> _Requirement_: The expected answer is the set of lines in the data below between the line holding "## Discrepancies Found" and the line holding "6. **No Console", inclusive, written out exactly.

> _Excerpted data_:
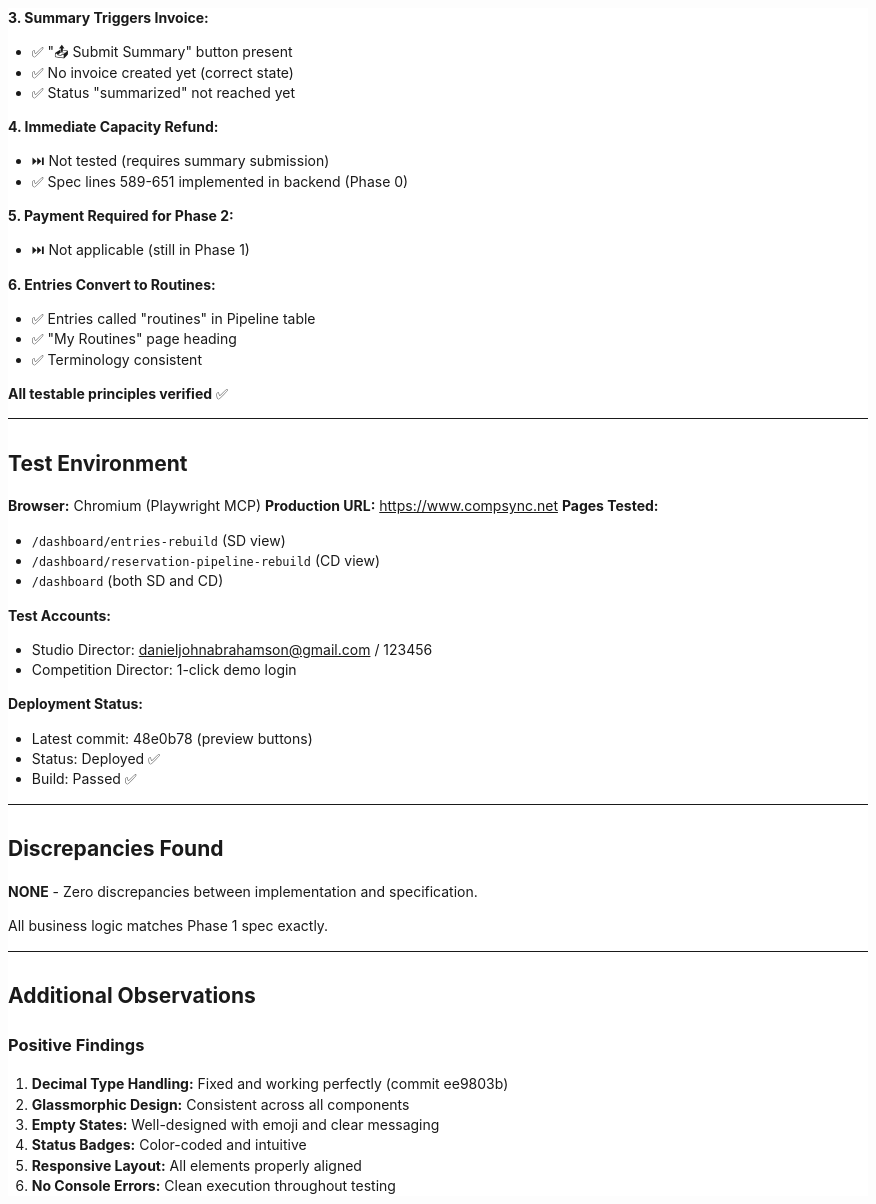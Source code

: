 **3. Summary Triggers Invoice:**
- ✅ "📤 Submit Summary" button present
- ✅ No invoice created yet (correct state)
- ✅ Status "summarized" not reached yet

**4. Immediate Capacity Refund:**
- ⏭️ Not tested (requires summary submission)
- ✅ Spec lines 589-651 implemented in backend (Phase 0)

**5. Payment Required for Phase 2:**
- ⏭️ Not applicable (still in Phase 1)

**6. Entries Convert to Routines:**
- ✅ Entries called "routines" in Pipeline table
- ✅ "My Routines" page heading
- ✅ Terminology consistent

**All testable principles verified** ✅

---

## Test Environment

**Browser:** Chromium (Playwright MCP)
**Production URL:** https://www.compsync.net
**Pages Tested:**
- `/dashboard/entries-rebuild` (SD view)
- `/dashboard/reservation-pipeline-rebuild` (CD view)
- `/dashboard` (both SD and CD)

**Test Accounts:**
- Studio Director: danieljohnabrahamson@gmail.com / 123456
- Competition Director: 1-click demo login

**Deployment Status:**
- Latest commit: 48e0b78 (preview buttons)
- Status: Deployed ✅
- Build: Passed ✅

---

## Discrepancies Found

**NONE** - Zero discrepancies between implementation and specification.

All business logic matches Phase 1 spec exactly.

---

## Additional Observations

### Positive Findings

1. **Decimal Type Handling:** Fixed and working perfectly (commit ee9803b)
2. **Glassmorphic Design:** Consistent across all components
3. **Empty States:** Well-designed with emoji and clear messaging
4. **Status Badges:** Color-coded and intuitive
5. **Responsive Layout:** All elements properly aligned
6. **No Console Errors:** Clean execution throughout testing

==

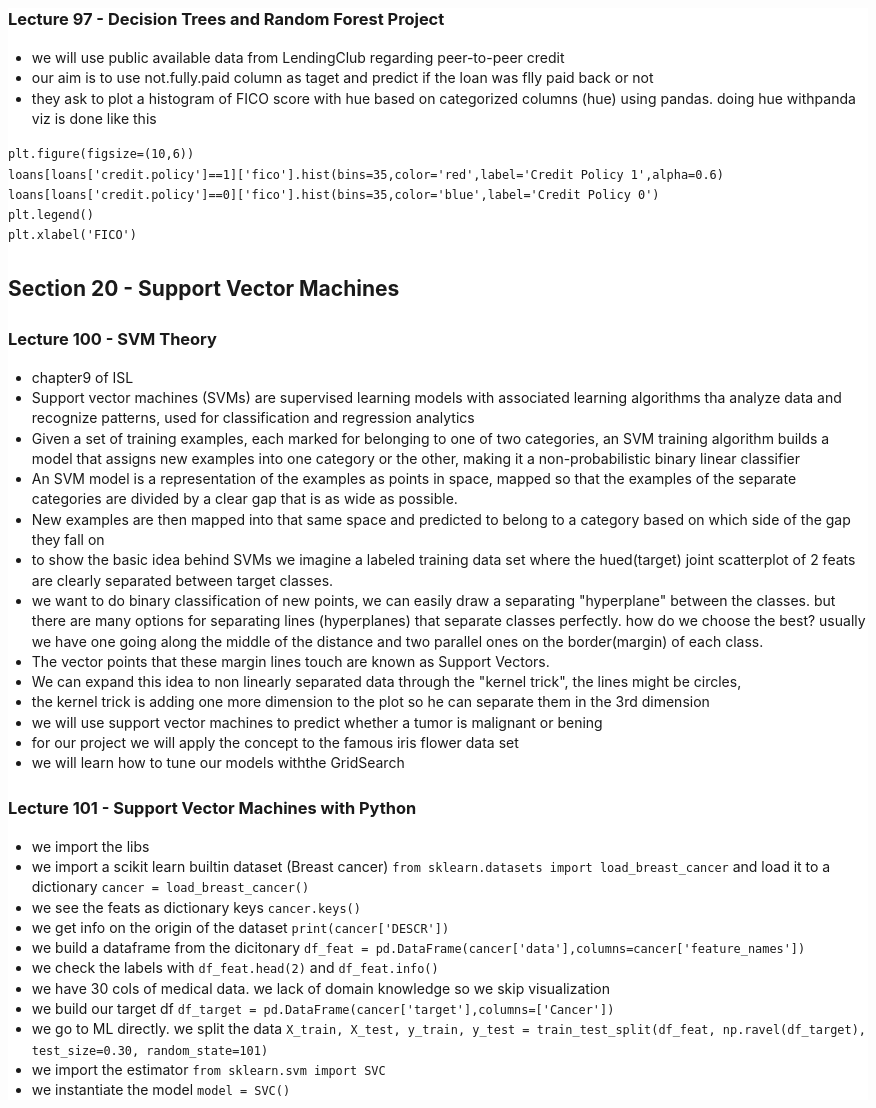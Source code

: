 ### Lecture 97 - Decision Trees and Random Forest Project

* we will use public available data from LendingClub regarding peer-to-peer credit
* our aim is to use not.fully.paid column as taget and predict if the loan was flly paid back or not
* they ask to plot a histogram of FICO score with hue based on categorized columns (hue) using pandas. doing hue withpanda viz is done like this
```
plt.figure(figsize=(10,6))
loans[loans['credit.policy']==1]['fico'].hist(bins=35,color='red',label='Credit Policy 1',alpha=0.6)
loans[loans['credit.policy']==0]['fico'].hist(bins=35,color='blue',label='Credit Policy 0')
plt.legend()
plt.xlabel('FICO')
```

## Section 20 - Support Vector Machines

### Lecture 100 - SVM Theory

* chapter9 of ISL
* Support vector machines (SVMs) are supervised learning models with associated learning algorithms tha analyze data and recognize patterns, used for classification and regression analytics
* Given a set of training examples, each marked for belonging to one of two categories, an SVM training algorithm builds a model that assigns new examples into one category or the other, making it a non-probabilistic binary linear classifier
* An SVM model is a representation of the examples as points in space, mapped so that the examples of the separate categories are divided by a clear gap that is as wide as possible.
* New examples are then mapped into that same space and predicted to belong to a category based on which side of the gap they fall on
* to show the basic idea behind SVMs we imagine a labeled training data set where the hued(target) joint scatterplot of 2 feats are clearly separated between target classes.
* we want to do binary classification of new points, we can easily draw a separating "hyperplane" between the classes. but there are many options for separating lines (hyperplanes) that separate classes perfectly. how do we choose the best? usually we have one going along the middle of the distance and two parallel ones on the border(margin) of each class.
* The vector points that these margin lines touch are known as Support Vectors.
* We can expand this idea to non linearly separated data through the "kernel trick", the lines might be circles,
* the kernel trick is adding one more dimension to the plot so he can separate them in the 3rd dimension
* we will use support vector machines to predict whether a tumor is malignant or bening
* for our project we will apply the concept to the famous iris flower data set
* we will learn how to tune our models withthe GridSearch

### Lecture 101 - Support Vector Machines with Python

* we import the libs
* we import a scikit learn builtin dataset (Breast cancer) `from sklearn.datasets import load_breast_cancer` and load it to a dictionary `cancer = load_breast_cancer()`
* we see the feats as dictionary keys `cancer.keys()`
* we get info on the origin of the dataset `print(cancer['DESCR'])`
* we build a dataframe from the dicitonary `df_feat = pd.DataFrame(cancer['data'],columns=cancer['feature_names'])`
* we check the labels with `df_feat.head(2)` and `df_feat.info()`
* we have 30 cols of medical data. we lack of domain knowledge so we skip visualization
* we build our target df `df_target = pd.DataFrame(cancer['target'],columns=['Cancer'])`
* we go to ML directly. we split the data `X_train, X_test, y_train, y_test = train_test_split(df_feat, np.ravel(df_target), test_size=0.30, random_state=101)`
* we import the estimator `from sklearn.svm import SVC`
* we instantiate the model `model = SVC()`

> _Reply_:
## Discrepancies Found

**NONE** - Zero discrepancies between implementation and specification.

All business logic matches Phase 1 spec exactly.

---

## Additional Observations

### Positive Findings

1. **Decimal Type Handling:** Fixed and working perfectly (commit ee9803b)
2. **Glassmorphic Design:** Consistent across all components
3. **Empty States:** Well-designed with emoji and clear messaging
4. **Status Badges:** Color-coded and intuitive
5. **Responsive Layout:** All elements properly aligned
6. **No Console Errors:** Clean execution throughout testing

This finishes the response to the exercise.